THE TASK ▸ Among the lines below, keep only those from the one containing "Unless the program" through the one containing "Environment variables and", and reproduce them exactly.

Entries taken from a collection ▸
========

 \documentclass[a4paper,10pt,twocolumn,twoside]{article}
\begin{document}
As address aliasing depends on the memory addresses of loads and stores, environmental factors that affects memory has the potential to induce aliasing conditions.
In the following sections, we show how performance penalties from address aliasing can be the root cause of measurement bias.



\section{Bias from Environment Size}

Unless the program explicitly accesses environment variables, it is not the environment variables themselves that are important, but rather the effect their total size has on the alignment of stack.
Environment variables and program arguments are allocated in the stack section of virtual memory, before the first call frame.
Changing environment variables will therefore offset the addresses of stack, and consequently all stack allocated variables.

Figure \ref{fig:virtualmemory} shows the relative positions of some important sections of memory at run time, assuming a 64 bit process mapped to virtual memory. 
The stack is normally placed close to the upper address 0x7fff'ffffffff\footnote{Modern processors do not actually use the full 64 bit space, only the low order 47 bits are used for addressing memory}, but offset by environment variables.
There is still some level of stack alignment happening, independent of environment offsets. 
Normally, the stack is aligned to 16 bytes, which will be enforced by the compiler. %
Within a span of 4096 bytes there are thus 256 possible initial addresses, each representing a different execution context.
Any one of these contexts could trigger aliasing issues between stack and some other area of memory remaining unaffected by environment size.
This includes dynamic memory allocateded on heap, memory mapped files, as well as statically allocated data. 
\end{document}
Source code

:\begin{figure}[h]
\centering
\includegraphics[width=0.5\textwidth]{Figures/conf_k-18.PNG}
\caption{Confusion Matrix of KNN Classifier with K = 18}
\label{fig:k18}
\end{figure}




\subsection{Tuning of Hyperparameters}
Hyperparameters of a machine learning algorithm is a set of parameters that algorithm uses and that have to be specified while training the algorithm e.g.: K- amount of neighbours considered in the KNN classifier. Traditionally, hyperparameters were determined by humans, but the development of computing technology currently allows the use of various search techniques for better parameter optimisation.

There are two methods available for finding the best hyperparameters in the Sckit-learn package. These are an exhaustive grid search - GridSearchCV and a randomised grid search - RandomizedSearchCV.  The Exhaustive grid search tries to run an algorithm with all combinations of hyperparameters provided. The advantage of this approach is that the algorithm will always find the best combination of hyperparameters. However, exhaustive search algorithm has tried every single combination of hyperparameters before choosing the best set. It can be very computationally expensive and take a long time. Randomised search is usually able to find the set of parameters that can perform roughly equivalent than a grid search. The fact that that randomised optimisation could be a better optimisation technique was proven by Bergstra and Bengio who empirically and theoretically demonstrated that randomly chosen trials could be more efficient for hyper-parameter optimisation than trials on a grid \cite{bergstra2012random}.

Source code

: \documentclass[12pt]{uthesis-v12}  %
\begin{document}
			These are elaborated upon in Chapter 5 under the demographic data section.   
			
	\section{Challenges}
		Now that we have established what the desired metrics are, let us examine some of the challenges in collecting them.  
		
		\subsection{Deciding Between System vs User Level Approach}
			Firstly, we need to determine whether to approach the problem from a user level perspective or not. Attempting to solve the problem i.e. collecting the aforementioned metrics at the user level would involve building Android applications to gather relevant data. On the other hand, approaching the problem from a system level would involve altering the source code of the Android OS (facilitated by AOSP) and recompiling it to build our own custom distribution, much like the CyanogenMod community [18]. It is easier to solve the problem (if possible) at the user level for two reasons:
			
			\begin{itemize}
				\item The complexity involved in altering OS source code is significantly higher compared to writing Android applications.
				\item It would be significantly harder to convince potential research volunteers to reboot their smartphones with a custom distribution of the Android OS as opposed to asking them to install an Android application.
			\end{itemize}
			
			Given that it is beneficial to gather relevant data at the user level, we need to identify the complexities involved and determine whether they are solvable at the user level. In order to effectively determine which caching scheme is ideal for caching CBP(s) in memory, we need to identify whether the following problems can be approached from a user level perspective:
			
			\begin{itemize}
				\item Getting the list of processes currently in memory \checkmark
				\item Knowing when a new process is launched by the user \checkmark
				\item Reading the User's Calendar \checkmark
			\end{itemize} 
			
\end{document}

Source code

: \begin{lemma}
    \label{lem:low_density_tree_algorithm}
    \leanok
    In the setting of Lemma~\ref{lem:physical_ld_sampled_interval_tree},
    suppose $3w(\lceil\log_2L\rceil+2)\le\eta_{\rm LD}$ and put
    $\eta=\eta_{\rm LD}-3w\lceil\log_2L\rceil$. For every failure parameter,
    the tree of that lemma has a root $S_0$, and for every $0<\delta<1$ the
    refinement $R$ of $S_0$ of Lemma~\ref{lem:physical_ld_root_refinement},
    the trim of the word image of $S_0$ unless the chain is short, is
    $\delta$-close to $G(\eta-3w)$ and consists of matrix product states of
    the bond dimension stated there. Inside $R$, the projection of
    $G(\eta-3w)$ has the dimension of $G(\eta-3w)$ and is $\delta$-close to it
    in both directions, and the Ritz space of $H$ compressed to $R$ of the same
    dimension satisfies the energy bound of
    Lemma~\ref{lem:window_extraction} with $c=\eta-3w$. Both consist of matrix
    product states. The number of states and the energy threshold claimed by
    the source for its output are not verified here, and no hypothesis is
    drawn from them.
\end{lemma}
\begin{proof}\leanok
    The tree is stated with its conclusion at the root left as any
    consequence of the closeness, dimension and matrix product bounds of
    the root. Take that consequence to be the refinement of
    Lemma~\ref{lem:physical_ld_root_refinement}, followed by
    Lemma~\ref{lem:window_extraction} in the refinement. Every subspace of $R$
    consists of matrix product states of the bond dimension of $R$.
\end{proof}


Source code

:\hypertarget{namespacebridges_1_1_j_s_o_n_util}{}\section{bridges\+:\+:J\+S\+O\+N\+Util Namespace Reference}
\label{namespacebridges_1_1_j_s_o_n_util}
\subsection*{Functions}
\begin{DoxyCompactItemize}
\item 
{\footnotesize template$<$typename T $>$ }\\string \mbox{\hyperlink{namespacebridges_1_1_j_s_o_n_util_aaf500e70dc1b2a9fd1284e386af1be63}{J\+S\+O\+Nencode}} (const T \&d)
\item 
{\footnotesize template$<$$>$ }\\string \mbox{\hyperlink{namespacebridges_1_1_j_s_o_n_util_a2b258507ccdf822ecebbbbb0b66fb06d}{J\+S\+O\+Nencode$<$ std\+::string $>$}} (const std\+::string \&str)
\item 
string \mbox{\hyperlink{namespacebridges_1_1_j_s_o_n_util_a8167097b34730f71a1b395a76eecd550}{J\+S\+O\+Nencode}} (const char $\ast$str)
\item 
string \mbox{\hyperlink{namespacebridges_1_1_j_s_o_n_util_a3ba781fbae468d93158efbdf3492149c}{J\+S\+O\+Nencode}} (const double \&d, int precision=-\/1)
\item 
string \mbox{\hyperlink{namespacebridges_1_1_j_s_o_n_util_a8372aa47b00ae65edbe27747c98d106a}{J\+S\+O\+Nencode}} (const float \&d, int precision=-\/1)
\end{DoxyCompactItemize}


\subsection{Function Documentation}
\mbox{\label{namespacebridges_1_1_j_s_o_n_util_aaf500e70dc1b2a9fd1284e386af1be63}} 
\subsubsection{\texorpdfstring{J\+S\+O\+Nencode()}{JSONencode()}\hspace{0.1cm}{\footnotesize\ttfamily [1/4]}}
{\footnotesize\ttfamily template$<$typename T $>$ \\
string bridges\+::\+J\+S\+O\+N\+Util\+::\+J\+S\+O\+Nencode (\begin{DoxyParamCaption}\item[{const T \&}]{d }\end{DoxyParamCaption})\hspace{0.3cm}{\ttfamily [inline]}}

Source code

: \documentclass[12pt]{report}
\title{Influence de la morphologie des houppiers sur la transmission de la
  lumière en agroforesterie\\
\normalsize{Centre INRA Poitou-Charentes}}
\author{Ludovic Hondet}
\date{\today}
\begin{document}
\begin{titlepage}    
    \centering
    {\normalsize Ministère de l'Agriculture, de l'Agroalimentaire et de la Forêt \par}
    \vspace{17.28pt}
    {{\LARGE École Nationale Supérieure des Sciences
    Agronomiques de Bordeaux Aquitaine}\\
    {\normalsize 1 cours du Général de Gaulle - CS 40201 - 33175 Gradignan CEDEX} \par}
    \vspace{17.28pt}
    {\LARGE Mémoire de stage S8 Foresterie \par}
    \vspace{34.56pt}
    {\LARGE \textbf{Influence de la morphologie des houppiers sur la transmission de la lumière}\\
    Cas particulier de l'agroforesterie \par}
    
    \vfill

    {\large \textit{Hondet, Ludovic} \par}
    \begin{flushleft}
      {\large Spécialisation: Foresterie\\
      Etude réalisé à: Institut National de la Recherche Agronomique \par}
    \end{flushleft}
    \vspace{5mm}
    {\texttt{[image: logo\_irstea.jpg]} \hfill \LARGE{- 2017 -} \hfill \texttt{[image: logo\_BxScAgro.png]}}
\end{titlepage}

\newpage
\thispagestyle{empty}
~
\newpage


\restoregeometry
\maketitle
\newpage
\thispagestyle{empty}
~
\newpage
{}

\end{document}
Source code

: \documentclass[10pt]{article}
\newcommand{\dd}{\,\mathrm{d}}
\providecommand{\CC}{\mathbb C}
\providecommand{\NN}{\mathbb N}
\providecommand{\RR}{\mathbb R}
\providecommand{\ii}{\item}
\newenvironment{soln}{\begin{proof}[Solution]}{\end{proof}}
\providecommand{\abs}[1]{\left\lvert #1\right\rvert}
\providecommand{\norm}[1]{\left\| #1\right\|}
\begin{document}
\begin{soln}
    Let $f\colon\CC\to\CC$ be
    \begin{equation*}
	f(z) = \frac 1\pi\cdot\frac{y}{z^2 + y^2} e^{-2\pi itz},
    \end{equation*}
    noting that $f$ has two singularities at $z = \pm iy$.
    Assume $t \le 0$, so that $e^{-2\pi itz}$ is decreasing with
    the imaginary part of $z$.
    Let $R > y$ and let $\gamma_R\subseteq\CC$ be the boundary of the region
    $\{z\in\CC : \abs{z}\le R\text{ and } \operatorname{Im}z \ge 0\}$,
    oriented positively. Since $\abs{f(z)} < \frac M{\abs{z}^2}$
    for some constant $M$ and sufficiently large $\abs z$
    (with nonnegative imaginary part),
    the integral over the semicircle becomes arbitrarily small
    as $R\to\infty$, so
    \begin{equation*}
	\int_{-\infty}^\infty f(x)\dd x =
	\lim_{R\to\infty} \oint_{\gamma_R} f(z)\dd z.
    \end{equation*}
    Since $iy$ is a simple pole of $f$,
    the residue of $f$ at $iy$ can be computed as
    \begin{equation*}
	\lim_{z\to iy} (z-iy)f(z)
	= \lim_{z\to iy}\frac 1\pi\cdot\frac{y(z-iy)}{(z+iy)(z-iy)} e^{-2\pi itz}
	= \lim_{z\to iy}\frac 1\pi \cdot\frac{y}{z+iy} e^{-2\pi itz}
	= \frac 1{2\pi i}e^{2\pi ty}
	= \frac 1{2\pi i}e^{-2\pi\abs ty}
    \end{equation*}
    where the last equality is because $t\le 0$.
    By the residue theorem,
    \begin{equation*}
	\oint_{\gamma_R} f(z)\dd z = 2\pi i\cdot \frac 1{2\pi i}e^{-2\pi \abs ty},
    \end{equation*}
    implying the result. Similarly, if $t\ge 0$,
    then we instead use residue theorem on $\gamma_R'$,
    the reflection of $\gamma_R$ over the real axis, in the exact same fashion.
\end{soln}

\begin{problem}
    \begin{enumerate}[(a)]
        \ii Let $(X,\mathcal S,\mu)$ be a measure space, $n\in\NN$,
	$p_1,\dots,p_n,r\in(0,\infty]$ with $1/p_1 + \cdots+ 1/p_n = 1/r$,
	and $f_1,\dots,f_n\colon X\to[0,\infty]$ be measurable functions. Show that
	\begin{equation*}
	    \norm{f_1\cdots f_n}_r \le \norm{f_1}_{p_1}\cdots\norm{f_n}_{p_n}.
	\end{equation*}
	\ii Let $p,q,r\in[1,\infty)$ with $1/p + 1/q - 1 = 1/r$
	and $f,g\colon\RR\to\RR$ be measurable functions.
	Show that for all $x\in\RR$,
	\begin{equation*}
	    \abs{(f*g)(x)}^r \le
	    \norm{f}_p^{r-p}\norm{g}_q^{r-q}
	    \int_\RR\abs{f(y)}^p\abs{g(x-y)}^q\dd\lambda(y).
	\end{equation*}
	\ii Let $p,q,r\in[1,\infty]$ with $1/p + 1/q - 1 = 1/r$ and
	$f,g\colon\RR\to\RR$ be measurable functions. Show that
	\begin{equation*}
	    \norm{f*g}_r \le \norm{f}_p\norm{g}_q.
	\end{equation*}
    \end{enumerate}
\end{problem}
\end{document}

========

RESPONSE FOR THIS EXERCISE ▸
Unless the program explicitly accesses environment variables, it is not the environment variables themselves that are important, but rather the effect their total size has on the alignment of stack.
Environment variables and program arguments are allocated in the stack section of virtual memory, before the first call frame.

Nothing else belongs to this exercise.